▸ **BRIEF**
Once you reach the line containing "The green paste gives" in the data below, restate each line word for word up to and including the one containing "### For the Pulao".

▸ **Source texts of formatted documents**
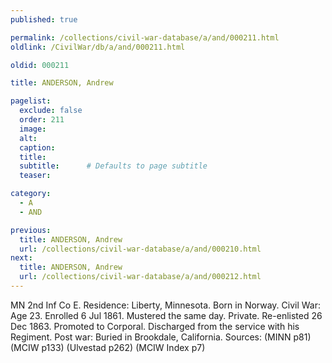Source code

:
 ```yaml
---
published: true

permalink: /collections/civil-war-database/a/and/000211.html
oldlink: /CivilWar/db/a/and/000211.html

oldid: 000211

title: ANDERSON, Andrew

pagelist:
  exclude: false
  order: 211
  image: 
  alt:
  caption:
  title:
  subtitle:      # Defaults to page subtitle
  teaser:

category: 
  - A 
  - AND

previous:
  title: ANDERSON, Andrew
  url: /collections/civil-war-database/a/and/000210.html  
next:
  title: ANDERSON, Andrew
  url: /collections/civil-war-database/a/and/000212.html   
---
```

MN 2nd Inf Co E. Residence: Liberty, Minnesota. Born in Norway. Civil War: Age 23. Enrolled 6 Jul 1861. Mustered the same day. Private. Re-enlisted 26 Dec 1863. Promoted to Corporal. Discharged from the service with his Regiment. Post war: Buried in Brookdale, California. Sources: (MINN p81) (MCIW p133) (Ulvestad p262) (MCIW Index p7)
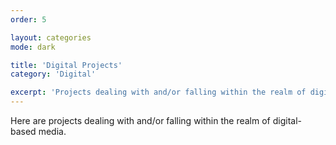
 ```yaml
---
order: 5

layout: categories
mode: dark

title: 'Digital Projects'
category: 'Digital'

excerpt: 'Projects dealing with and/or falling within the realm of digital-based media.'
---
```


Here are projects dealing with and/or falling within the realm of digital-based media.
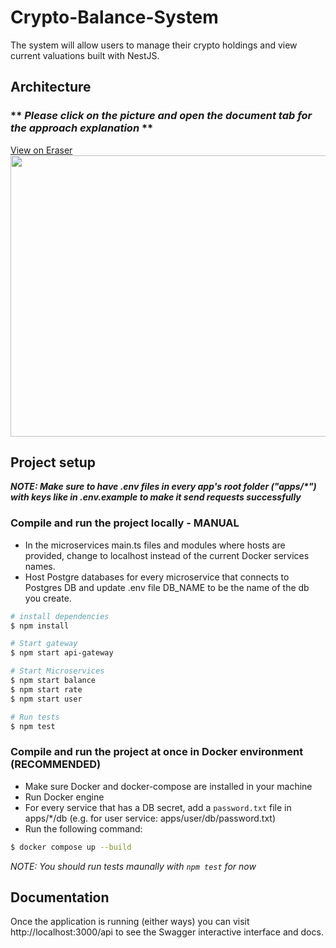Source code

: # Crypto-Balance-System

The system will allow users to manage their crypto holdings and view current valuations built with NestJS.

## Architecture
### ** *Please click on the picture and open the document tab for the approach explanation* **
<a href="https://app.eraser.io/workspace/nCeo9GJ8W4I2jVVdPZst?elements=PsIDxAlSMNf4pEHxKFnT9Q">View on Eraser<br /><img src="https://app.eraser.io/workspace/nCeo9GJ8W4I2jVVdPZst/preview?elements=PsIDxAlSMNf4pEHxKFnT9Q&type=embed" width=750 height=450/></a>

## Project setup

***NOTE: Make sure to have .env files in every app\'s root folder ("apps/\*") with keys like in .env.example to make it send requests successfully***

### Compile and run the project locally - MANUAL
- In the microservices main.ts files and modules where hosts are provided, change to localhost instead of the current Docker services names.
- Host Postgre databases for every microservice that connects to Postgres DB and update .env file DB_NAME to be the name of the db you create. 

```bash
# install dependencies
$ npm install

# Start gateway
$ npm start api-gateway

# Start Microservices
$ npm start balance
$ npm start rate
$ npm start user

# Run tests
$ npm test
```

### Compile and run the project at once in Docker environment (RECOMMENDED)
- Make sure Docker and docker-compose are installed in your machine
- Run Docker engine
- For every service that has a DB secret, add a ```password.txt``` file in apps/*/db (e.g. for user service: apps/user/db/password.txt)
- Run the following command:
```bash
$ docker compose up --build
```
*NOTE: You should run tests maunally with ```npm test``` for now*

## Documentation
Once the application is running (either ways) you can visit http://localhost:3000/api to see the Swagger interactive interface and docs.
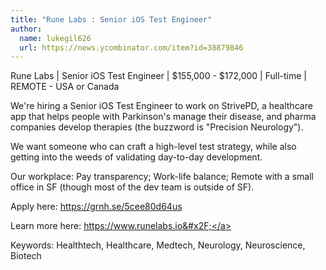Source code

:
 ```yaml
---
title: "Rune Labs : Senior iOS Test Engineer"
author:
  name: lukegil626
  url: https://news.ycombinator.com/item?id=38879846
---
```

Rune Labs | Senior iOS Test Engineer | $155,000 - $172,000 | Full-time | REMOTE - USA or Canada

We&#x27;re hiring a Senior iOS Test Engineer to work on StrivePD, a healthcare app that helps people with Parkinson&#x27;s manage their disease, and pharma companies develop therapies (the buzzword is &quot;Precision Neurology&quot;).

We want someone who can craft a high-level test strategy, while also getting into the weeds of validating day-to-day development.

Our workplace: Pay transparency; Work-life balance; Remote with a small office in SF (though most of the dev team is outside of SF).

Apply here: <a href="https:&#x2F;&#x2F;grnh.se&#x2F;5cee80d64us" rel="nofollow">https:&#x2F;&#x2F;grnh.se&#x2F;5cee80d64us</a>

Learn more here: <a href="https:&#x2F;&#x2F;www.runelabs.io&#x2F;" rel="nofollow">https:&#x2F;&#x2F;www.runelabs.io&#x2F;</a>

Keywords: Healthtech, Healthcare, Medtech, Neurology, Neuroscience, Biotech
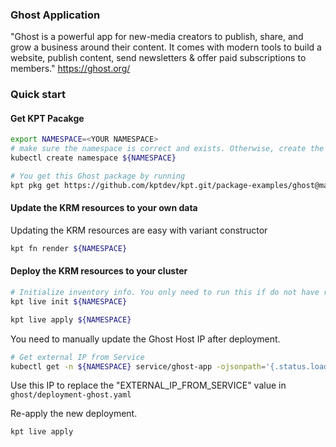 ### Ghost Application

"Ghost is a powerful app for new-media creators to publish, share, and grow a business around their content. It comes with modern tools to build a website, publish content, send newsletters & offer paid subscriptions to members."
https://ghost.org/

### Quick start

#### Get KPT Pacakge
```bash
export NAMESPACE=<YOUR NAMESPACE>
# make sure the namespace is correct and exists. Otherwise, create the namespace
kubectl create namespace ${NAMESPACE}

# You get this Ghost package by running
kpt pkg get https://github.com/kptdev/kpt.git/package-examples/ghost@main ${NAMESPACE} --for-deployment
```

#### Update the KRM resources to your own data

Updating the KRM resources are easy with variant constructor
```bash
kpt fn render ${NAMESPACE}
```

#### Deploy the KRM resources to your cluster

```bash
# Initialize inventory info. You only need to run this if do not have resourcesgroup.yaml
kpt live init ${NAMESPACE}

kpt live apply ${NAMESPACE}
```

You need to manually update the Ghost Host IP after deployment.
```bash
# Get external IP from Service
kubectl get -n ${NAMESPACE} service/ghost-app -ojsonpath='{.status.loadBalancer.ingress[].ip}'
```
Use this IP to replace the "EXTERNAL_IP_FROM_SERVICE" value in `ghost/deployment-ghost.yaml`

Re-apply the new deployment.
```bash
kpt live apply
``` 

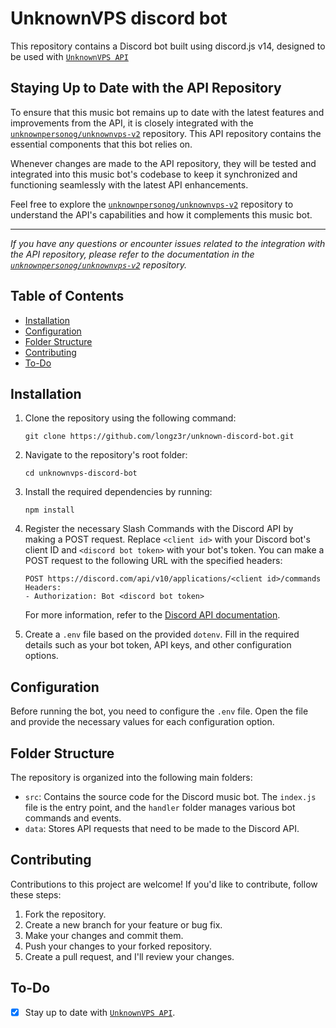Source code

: # UnknownVPS discord bot

This repository contains a Discord bot built using discord.js v14, designed to be used with [`UnknownVPS API`](https://github.com/unknownpersonog/unknownvps-v2/)

## Staying Up to Date with the API Repository

To ensure that this music bot remains up to date with the latest features and improvements from the API, it is closely integrated with the [`unknownpersonog/unknownvps-v2`](https://github.com/unknownpersonog/unknownvps-v2/) repository. This API repository contains the essential components that this bot relies on.

Whenever changes are made to the API repository, they will be tested and integrated into this music bot's codebase to keep it synchronized and functioning seamlessly with the latest API enhancements.

Feel free to explore the [`unknownpersonog/unknownvps-v2`](https://github.com/unknownpersonog/unknownvps-v2/) repository to understand the API's capabilities and how it complements this music bot.

---

_If you have any questions or encounter issues related to the integration with the API repository, please refer to the documentation in the [`unknownpersonog/unknownvps-v2`](https://github.com/unknownpersonog/unknownvps-v2/) repository._


## Table of Contents

- [Installation](#installation)
- [Configuration](#configuration)
- [Folder Structure](#folder-structure)
- [Contributing](#contributing)
- [To-Do](#to-do)

## Installation

1. Clone the repository using the following command:

   ```shell
   git clone https://github.com/longz3r/unknown-discord-bot.git
   ```

2. Navigate to the repository's root folder:

   ```shell
   cd unknownvps-discord-bot
   ```

3. Install the required dependencies by running:

   ```shell
   npm install
   ```

4. Register the necessary Slash Commands with the Discord API by making a POST request. Replace `<client id>` with your Discord bot's client ID and `<discord bot token>` with your bot's token. You can make a POST request to the following URL with the specified headers:

   ```http
   POST https://discord.com/api/v10/applications/<client id>/commands
   Headers:
   - Authorization: Bot <discord bot token>
   ```

   For more information, refer to the [Discord API documentation](https://discord.com/developers/docs/interactions/slash-commands).

5. Create a `.env` file based on the provided `dotenv`. Fill in the required details such as your bot token, API keys, and other configuration options.

## Configuration

Before running the bot, you need to configure the `.env` file. Open the file and provide the necessary values for each configuration option.

## Folder Structure

The repository is organized into the following main folders:

- `src`: Contains the source code for the Discord music bot. The `index.js` file is the entry point, and the `handler` folder manages various bot commands and events.
- `data`: Stores API requests that need to be made to the Discord API.

## Contributing

Contributions to this project are welcome! If you'd like to contribute, follow these steps:

1. Fork the repository.
2. Create a new branch for your feature or bug fix.
3. Make your changes and commit them.
4. Push your changes to your forked repository.
5. Create a pull request, and I'll review your changes.

## To-Do

- [x] Stay up to date with [`UnknownVPS API`](https://github.com/unknownpersonog/unknownvps-v2/).

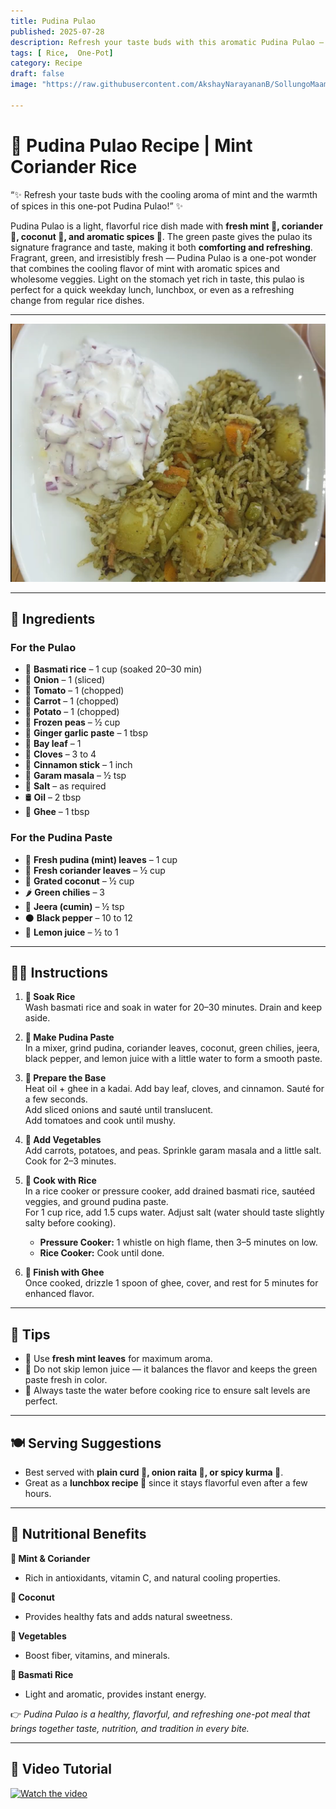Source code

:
 ```yaml
---
title: Pudina Pulao  
published: 2025-07-28  
description: Refresh your taste buds with this aromatic Pudina Pulao — a wholesome rice dish flavored with mint, coriander, and a fragrant spice blend.  
tags: [ Rice,  One-Pot]  
category: Recipe  
draft: false  
image: "https://raw.githubusercontent.com/AkshayNarayananB/SollungoMaami/master/images/pudinapulao.png"  

---
```


# 🌿 Pudina Pulao Recipe | Mint Coriander Rice  

“✨ Refresh your taste buds with the cooling aroma of mint and the warmth of spices in this one-pot Pudina Pulao!” ✨  

Pudina Pulao is a light, flavorful rice dish made with **fresh mint 🌿, coriander 🌱, coconut 🥥, and aromatic spices 🌸**. 
The green paste gives the pulao its signature fragrance and taste, making it both **comforting and refreshing**. 
Fragrant, green, and irresistibly fresh — Pudina Pulao is a one-pot wonder that combines the cooling flavor of mint with aromatic spices and wholesome veggies.
Light on the stomach yet rich in taste, this pulao is perfect for a quick weekday lunch, lunchbox, or even as a refreshing change from regular rice dishes. 

---
![pudinapulao](https://raw.githubusercontent.com/AkshayNarayananB/SollungoMaami/master/images/pudinapulao.png)  

---

## 🛒 Ingredients  

### For the Pulao  
- 🍚 **Basmati rice** – 1 cup (soaked 20–30 min)  
- 🧅 **Onion** – 1 (sliced)  
- 🍅 **Tomato** – 1 (chopped)  
- 🥕 **Carrot** – 1 (chopped)  
- 🥔 **Potato** – 1 (chopped)  
- 🌱 **Frozen peas** – ½ cup  
- 🧄 **Ginger garlic paste** – 1 tbsp  
- 🍃 **Bay leaf** – 1  
- 🌸 **Cloves** – 3 to 4  
- 🌿 **Cinnamon stick** – 1 inch  
- 🧂 **Garam masala** – ½ tsp  
- 🧂 **Salt** – as required  
- 🛢️ **Oil** – 2 tbsp  
- 🧈 **Ghee** – 1 tbsp  

### For the Pudina Paste  
- 🌿 **Fresh pudina (mint) leaves** – 1 cup  
- 🌱 **Fresh coriander leaves** – ½ cup  
- 🥥 **Grated coconut** – ½ cup  
- 🌶️ **Green chilies** – 3  
- 🌱 **Jeera (cumin)** – ½ tsp  
- ⚫ **Black pepper** – 10 to 12  
- 🍋 **Lemon juice** – ½ to 1  

---

## 👩‍🍳 Instructions  

1. **🍚 Soak Rice**  
   Wash basmati rice and soak in water for 20–30 minutes. Drain and keep aside.  

2. **🌿 Make Pudina Paste**  
   In a mixer, grind pudina, coriander leaves, coconut, green chilies, jeera, black pepper, and lemon juice with a little water to form a smooth paste.  

3. **🥘 Prepare the Base**  
   Heat oil + ghee in a kadai. Add bay leaf, cloves, and cinnamon. Sauté for a few seconds.  
   Add sliced onions and sauté until translucent.  
   Add tomatoes and cook until mushy.  

4. **🥦 Add Vegetables**  
   Add carrots, potatoes, and peas. Sprinkle garam masala and a little salt. Cook for 2–3 minutes.  

5. **🍲 Cook with Rice**  
   In a rice cooker or pressure cooker, add drained basmati rice, sautéed veggies, and ground pudina paste.  
   For 1 cup rice, add 1.5 cups water. Adjust salt (water should taste slightly salty before cooking).  

   - **Pressure Cooker:** 1 whistle on high flame, then 3–5 minutes on low.  
   - **Rice Cooker:** Cook until done.  

6. **🧈 Finish with Ghee**  
   Once cooked, drizzle 1 spoon of ghee, cover, and rest for 5 minutes for enhanced flavor.  

---

## 🌟 Tips  

- 🌿 Use **fresh mint leaves** for maximum aroma.  
- 🍋 Do not skip lemon juice — it balances the flavor and keeps the green paste fresh in color.  
- 🧂 Always taste the water before cooking rice to ensure salt levels are perfect.  

---

## 🍽️ Serving Suggestions  

- Best served with **plain curd 🥛, onion raita 🥒, or spicy kurma 🍛**.  
- Great as a **lunchbox recipe 🍱** since it stays flavorful even after a few hours.  

---

## 💪 Nutritional Benefits  

**🌿 Mint & Coriander**  
- Rich in antioxidants, vitamin C, and natural cooling properties.  

**🥥 Coconut**  
- Provides healthy fats and adds natural sweetness.  

**🥦 Vegetables**  
- Boost fiber, vitamins, and minerals.  

**🍚 Basmati Rice**  
- Light and aromatic, provides instant energy.  

👉 *Pudina Pulao is a healthy, flavorful, and refreshing one-pot meal that brings together taste, nutrition, and tradition in every bite.*  

---

## 🎥 Video Tutorial  

[![Watch the video](https://img.youtube.com/vi/VIDEO_ID/0.jpg)](https://youtu.be/DqtMEnq1EcI?si=QPpnJu44qAP6P4T4)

▸ **TASK SOLUTION**
The green paste gives the pulao its signature fragrance and taste, making it both **comforting and refreshing**. 
Fragrant, green, and irresistibly fresh — Pudina Pulao is a one-pot wonder that combines the cooling flavor of mint with aromatic spices and wholesome veggies.
Light on the stomach yet rich in taste, this pulao is perfect for a quick weekday lunch, lunchbox, or even as a refreshing change from regular rice dishes. 

---
![pudinapulao](https://raw.githubusercontent.com/AkshayNarayananB/SollungoMaami/master/images/pudinapulao.png)  

---

## 🛒 Ingredients  

### For the Pulao  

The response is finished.